───── Input records

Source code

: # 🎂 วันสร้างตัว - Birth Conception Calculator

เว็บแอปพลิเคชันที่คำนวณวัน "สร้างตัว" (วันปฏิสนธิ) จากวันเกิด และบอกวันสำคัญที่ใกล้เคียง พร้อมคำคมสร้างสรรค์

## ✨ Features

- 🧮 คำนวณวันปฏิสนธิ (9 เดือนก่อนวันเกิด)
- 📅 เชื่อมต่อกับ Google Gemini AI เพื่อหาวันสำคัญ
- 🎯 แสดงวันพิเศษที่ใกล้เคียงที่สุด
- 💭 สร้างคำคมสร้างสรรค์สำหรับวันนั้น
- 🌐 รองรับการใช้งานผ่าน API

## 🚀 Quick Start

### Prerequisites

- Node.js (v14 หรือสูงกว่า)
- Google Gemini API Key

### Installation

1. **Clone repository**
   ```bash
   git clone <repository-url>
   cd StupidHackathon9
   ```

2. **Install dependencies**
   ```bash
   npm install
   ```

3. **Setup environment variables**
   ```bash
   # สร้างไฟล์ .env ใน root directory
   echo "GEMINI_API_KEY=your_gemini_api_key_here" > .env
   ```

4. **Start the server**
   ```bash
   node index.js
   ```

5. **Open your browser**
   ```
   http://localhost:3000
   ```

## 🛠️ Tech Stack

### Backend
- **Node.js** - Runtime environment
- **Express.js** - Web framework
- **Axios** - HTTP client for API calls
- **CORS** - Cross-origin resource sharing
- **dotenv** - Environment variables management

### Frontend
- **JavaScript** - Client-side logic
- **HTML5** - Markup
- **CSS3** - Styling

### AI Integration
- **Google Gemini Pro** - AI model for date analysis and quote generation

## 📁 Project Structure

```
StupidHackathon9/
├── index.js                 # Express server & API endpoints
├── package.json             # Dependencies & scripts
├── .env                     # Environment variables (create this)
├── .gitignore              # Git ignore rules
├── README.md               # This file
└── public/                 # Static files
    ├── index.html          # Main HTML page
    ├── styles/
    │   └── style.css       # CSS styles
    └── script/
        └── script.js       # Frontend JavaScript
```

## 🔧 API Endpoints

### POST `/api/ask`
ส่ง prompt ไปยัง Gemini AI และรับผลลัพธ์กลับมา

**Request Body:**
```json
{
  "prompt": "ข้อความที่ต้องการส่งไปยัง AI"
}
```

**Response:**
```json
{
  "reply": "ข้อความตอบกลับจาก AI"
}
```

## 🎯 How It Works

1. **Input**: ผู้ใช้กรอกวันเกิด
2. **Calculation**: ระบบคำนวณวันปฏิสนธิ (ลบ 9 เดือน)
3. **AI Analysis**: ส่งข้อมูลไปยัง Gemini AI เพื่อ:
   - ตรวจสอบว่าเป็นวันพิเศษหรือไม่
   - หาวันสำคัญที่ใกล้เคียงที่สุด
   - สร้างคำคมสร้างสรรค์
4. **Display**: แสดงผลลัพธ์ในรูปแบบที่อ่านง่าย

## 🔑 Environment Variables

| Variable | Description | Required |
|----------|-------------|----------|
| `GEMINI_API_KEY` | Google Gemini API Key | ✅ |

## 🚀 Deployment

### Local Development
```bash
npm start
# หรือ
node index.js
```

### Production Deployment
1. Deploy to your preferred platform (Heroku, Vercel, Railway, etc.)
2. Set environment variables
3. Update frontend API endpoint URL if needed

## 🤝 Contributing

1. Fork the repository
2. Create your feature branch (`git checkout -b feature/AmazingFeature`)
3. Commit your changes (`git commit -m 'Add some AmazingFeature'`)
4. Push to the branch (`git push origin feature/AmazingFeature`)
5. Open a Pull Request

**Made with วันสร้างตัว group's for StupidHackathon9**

──────────

Every record here must be output exactly, word for word.

Source code

: # 🎂 วันสร้างตัว - Birth Conception Calculator

เว็บแอปพลิเคชันที่คำนวณวัน "สร้างตัว" (วันปฏิสนธิ) จากวันเกิด และบอกวันสำคัญที่ใกล้เคียง พร้อมคำคมสร้างสรรค์

## ✨ Features

- 🧮 คำนวณวันปฏิสนธิ (9 เดือนก่อนวันเกิด)
- 📅 เชื่อมต่อกับ Google Gemini AI เพื่อหาวันสำคัญ
- 🎯 แสดงวันพิเศษที่ใกล้เคียงที่สุด
- 💭 สร้างคำคมสร้างสรรค์สำหรับวันนั้น
- 🌐 รองรับการใช้งานผ่าน API

## 🚀 Quick Start

### Prerequisites

- Node.js (v14 หรือสูงกว่า)
- Google Gemini API Key

### Installation

1. **Clone repository**
   ```bash
   git clone <repository-url>
   cd StupidHackathon9
   ```

2. **Install dependencies**
   ```bash
   npm install
   ```

3. **Setup environment variables**
   ```bash
   # สร้างไฟล์ .env ใน root directory
   echo "GEMINI_API_KEY=your_gemini_api_key_here" > .env
   ```

4. **Start the server**
   ```bash
   node index.js
   ```

5. **Open your browser**
   ```
   http://localhost:3000
   ```

## 🛠️ Tech Stack

### Backend
- **Node.js** - Runtime environment
- **Express.js** - Web framework
- **Axios** - HTTP client for API calls
- **CORS** - Cross-origin resource sharing
- **dotenv** - Environment variables management

### Frontend
- **JavaScript** - Client-side logic
- **HTML5** - Markup
- **CSS3** - Styling

### AI Integration
- **Google Gemini Pro** - AI model for date analysis and quote generation

## 📁 Project Structure

```
StupidHackathon9/
├── index.js                 # Express server & API endpoints
├── package.json             # Dependencies & scripts
├── .env                     # Environment variables (create this)
├── .gitignore              # Git ignore rules
├── README.md               # This file
└── public/                 # Static files
    ├── index.html          # Main HTML page
    ├── styles/
    │   └── style.css       # CSS styles
    └── script/
        └── script.js       # Frontend JavaScript
```

## 🔧 API Endpoints

### POST `/api/ask`
ส่ง prompt ไปยัง Gemini AI และรับผลลัพธ์กลับมา

**Request Body:**
```json
{
  "prompt": "ข้อความที่ต้องการส่งไปยัง AI"
}
```

**Response:**
```json
{
  "reply": "ข้อความตอบกลับจาก AI"
}
```

## 🎯 How It Works

1. **Input**: ผู้ใช้กรอกวันเกิด
2. **Calculation**: ระบบคำนวณวันปฏิสนธิ (ลบ 9 เดือน)
3. **AI Analysis**: ส่งข้อมูลไปยัง Gemini AI เพื่อ:
   - ตรวจสอบว่าเป็นวันพิเศษหรือไม่
   - หาวันสำคัญที่ใกล้เคียงที่สุด
   - สร้างคำคมสร้างสรรค์
4. **Display**: แสดงผลลัพธ์ในรูปแบบที่อ่านง่าย

## 🔑 Environment Variables

| Variable | Description | Required |
|----------|-------------|----------|
| `GEMINI_API_KEY` | Google Gemini API Key | ✅ |

## 🚀 Deployment

### Local Development
```bash
npm start
# หรือ
node index.js
```

### Production Deployment
1. Deploy to your preferred platform (Heroku, Vercel, Railway, etc.)
2. Set environment variables
3. Update frontend API endpoint URL if needed

## 🤝 Contributing

1. Fork the repository
2. Create your feature branch (`git checkout -b feature/AmazingFeature`)
3. Commit your changes (`git commit -m 'Add some AmazingFeature'`)
4. Push to the branch (`git push origin feature/AmazingFeature`)
5. Open a Pull Request

**Made with วันสร้างตัว group's for StupidHackathon9**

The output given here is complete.